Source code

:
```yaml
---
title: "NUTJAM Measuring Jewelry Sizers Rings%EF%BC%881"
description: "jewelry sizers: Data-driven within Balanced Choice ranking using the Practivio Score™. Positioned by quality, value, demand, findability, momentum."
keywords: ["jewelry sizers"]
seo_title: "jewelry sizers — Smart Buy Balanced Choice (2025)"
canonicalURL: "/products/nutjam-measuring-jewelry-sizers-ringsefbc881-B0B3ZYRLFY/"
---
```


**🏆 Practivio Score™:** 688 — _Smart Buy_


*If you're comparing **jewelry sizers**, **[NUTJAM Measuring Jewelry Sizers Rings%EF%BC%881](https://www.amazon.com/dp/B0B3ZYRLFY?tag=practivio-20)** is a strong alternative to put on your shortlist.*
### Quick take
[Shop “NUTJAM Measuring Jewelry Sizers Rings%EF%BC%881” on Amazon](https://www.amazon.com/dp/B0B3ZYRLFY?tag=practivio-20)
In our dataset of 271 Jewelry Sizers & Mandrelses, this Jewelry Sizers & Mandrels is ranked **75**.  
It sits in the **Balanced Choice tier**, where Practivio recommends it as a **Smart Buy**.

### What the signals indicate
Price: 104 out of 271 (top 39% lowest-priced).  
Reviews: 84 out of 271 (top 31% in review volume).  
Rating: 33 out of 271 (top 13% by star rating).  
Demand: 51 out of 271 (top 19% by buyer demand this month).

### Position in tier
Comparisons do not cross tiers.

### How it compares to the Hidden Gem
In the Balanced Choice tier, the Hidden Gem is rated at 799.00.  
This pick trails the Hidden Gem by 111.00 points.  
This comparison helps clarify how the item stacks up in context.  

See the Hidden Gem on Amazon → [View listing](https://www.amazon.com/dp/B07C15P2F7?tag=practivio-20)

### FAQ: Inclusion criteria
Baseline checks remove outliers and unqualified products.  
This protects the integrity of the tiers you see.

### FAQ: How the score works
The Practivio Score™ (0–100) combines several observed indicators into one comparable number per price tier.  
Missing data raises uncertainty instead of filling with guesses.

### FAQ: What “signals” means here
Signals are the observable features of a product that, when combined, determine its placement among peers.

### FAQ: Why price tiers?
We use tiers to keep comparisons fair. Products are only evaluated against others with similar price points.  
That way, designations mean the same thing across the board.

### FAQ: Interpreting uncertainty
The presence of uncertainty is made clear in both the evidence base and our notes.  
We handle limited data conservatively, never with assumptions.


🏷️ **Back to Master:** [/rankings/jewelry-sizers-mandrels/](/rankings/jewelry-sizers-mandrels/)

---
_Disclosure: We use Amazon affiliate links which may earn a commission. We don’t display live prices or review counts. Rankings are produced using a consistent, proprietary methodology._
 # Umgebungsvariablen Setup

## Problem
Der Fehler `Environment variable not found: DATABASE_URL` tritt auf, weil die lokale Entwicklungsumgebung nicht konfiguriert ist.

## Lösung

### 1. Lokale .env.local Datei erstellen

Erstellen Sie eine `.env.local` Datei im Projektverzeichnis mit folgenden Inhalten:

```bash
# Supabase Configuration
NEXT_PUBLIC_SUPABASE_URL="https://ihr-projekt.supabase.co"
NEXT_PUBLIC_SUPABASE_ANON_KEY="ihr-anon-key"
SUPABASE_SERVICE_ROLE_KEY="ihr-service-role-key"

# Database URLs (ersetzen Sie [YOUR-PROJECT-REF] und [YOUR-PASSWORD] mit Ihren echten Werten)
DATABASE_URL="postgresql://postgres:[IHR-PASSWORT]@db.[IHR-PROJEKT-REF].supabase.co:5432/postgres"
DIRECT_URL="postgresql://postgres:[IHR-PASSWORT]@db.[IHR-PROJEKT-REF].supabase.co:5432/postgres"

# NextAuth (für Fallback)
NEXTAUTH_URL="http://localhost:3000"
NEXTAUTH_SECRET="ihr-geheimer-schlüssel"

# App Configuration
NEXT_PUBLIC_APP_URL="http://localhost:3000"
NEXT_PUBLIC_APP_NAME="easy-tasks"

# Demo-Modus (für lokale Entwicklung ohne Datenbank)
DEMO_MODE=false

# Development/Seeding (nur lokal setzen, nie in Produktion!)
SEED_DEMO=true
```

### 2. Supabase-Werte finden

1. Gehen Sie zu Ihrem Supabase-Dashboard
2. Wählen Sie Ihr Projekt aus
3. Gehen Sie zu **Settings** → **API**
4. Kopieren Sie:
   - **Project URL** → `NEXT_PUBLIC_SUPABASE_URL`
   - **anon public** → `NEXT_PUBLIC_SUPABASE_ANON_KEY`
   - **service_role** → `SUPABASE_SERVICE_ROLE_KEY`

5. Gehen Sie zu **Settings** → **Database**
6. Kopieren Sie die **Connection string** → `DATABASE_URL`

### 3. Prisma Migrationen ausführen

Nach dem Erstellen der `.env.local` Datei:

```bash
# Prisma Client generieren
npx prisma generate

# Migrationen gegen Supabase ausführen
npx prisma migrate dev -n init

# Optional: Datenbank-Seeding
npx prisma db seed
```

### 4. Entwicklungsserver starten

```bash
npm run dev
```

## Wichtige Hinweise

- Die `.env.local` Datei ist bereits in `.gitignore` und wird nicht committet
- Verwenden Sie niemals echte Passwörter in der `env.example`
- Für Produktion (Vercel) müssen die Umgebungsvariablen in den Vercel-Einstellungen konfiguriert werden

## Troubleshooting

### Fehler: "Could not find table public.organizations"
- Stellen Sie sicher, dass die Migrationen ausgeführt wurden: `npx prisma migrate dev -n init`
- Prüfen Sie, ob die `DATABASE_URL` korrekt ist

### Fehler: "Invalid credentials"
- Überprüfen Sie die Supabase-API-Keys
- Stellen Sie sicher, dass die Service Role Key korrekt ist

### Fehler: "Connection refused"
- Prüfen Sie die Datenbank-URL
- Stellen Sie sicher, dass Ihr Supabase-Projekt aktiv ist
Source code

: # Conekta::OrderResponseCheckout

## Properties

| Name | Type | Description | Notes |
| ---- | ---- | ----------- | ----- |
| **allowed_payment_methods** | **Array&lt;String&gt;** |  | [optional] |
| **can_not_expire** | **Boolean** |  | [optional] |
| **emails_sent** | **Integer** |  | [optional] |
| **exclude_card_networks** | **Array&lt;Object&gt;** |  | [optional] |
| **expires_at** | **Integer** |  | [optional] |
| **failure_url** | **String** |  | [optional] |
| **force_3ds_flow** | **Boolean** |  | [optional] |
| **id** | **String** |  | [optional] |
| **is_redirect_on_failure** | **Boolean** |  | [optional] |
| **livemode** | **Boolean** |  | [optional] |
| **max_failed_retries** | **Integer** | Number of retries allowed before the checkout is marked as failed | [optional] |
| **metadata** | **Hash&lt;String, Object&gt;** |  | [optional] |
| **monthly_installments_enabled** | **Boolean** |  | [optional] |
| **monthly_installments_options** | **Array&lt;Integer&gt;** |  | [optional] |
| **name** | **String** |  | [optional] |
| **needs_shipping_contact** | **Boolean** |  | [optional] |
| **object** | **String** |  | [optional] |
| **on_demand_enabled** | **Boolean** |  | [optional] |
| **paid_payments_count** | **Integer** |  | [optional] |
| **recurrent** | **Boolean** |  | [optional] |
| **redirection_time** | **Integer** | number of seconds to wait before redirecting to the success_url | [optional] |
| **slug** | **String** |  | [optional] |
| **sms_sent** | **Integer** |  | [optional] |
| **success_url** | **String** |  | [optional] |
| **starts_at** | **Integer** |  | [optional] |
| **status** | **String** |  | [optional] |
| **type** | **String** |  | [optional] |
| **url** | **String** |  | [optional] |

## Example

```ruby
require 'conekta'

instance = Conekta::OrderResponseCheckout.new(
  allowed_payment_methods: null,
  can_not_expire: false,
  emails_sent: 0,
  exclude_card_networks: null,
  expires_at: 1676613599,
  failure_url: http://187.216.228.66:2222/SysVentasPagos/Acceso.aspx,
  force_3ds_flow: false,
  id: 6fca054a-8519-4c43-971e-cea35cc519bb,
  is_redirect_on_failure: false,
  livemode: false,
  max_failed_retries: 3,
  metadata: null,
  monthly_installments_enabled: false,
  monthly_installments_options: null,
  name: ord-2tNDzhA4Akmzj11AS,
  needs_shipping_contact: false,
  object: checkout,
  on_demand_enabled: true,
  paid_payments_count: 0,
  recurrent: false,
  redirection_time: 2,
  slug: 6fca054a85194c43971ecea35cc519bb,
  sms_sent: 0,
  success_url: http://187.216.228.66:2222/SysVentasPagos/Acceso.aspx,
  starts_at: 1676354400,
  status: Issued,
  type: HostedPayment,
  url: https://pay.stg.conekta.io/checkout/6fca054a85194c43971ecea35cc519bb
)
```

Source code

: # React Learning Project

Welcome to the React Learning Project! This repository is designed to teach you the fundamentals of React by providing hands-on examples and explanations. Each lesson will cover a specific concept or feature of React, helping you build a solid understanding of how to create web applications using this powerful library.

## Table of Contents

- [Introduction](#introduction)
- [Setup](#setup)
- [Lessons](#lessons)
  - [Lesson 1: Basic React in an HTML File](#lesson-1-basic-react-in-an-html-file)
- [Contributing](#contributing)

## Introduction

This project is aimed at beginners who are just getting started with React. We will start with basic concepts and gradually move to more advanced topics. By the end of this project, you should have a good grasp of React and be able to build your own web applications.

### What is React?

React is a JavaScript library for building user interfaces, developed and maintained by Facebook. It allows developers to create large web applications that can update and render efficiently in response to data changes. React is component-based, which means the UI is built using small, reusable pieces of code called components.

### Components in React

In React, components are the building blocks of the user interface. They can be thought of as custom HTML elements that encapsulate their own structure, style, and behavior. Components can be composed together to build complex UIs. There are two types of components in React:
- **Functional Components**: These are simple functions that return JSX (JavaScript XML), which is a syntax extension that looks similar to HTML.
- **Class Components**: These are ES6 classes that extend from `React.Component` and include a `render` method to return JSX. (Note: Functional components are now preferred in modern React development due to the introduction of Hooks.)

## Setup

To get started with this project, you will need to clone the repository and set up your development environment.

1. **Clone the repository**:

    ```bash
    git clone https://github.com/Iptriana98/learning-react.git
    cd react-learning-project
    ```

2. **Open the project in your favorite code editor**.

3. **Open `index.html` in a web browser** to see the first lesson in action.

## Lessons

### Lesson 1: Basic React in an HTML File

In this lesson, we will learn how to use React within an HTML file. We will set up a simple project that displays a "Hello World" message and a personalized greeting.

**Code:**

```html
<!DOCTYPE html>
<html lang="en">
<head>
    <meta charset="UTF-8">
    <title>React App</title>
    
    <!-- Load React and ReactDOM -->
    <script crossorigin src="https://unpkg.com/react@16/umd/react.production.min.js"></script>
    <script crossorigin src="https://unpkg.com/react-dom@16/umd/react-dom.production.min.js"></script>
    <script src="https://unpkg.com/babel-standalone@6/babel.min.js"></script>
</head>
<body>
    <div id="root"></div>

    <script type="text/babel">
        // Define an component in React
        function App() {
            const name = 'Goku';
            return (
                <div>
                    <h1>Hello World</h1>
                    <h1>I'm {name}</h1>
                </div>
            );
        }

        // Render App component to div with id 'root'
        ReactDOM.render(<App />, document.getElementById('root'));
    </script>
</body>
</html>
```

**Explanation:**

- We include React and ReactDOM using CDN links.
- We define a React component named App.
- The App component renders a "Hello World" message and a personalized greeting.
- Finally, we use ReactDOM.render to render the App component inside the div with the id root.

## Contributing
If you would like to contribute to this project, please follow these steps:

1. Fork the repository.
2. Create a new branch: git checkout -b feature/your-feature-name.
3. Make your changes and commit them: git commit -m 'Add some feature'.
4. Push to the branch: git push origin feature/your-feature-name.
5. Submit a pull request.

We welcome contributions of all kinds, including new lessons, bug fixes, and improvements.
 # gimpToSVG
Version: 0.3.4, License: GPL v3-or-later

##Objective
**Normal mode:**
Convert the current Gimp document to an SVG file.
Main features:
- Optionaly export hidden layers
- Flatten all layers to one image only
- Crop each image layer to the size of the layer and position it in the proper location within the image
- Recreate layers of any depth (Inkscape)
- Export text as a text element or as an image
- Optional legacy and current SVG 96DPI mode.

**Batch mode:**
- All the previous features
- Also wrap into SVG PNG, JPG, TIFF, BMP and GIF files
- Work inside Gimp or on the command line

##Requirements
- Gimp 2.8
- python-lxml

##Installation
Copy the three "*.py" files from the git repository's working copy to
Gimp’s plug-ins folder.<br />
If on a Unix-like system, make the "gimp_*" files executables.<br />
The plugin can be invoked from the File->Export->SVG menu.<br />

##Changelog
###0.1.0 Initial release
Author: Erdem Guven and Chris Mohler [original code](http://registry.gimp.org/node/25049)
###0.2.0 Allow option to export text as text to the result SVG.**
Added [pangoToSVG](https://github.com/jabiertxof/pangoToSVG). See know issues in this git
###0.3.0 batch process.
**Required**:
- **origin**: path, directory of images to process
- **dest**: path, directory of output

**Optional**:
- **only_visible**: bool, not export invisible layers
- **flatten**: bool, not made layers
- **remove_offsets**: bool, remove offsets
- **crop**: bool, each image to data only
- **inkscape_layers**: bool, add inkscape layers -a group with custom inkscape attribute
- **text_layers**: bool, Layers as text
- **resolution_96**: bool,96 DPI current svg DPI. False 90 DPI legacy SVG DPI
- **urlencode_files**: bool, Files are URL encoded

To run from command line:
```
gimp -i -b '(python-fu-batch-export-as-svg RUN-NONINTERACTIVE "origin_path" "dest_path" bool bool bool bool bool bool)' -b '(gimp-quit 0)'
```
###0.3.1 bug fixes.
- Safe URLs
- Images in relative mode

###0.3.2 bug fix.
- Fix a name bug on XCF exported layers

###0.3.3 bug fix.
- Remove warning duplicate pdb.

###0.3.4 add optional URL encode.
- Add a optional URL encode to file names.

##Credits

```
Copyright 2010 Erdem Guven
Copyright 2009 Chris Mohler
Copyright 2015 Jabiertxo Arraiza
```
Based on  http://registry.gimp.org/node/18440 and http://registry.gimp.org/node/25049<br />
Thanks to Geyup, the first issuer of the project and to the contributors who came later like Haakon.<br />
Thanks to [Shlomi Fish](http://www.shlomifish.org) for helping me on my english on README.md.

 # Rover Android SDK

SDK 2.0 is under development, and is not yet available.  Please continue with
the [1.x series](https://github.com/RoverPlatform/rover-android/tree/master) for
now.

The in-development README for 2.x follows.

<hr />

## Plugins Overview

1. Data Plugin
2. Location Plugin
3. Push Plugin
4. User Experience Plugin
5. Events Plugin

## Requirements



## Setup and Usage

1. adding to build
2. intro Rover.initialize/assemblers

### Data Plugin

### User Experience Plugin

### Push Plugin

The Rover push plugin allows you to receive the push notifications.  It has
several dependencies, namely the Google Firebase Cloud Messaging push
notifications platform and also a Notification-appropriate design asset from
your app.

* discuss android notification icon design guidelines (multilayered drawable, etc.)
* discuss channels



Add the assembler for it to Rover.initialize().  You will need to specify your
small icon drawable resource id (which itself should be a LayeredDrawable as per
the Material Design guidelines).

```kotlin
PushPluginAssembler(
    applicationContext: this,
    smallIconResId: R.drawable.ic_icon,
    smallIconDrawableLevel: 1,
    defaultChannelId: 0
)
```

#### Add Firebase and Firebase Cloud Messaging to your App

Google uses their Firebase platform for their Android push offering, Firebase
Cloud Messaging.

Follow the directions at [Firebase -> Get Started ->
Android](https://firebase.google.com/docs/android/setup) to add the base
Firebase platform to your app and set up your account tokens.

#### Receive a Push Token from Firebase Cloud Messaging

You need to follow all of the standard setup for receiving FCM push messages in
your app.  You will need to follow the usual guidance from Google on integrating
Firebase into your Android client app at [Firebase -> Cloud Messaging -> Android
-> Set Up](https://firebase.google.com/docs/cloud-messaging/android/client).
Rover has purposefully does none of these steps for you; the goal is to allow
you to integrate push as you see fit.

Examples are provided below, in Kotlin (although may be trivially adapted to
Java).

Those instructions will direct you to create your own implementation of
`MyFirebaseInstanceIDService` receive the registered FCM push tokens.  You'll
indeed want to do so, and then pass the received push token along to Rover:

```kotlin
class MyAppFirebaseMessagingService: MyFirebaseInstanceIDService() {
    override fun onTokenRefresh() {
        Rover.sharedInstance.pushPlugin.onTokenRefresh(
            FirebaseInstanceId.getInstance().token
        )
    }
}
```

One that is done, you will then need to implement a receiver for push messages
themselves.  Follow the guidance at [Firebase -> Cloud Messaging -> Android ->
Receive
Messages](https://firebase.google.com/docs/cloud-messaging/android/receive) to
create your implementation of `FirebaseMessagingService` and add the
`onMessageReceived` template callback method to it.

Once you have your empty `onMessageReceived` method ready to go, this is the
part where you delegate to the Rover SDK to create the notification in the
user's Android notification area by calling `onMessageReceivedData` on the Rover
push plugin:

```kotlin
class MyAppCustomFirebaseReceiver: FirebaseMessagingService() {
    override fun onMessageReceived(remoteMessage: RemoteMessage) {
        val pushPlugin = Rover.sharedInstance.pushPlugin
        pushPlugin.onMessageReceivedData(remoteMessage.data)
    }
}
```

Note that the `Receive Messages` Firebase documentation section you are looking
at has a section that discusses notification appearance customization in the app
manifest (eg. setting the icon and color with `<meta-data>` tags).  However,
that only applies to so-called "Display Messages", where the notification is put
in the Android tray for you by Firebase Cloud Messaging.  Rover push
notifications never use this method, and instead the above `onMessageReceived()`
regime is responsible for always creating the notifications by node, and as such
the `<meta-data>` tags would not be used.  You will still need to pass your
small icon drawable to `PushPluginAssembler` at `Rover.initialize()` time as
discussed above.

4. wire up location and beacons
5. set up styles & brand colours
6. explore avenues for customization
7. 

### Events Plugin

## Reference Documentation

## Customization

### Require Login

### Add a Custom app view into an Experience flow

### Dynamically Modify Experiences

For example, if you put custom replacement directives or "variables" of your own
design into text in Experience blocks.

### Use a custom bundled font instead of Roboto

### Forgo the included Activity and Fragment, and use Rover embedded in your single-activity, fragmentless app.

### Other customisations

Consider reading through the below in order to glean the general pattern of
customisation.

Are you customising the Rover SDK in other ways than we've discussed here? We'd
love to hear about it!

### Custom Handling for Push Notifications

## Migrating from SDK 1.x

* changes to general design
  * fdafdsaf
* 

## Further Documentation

What you will do: Wherever the string "Datenbank" shows up in the material, copy the line that holds it.

Answer section:
# Demo-Modus (für lokale Entwicklung ohne Datenbank)
# Optional: Datenbank-Seeding
- Prüfen Sie die Datenbank-URL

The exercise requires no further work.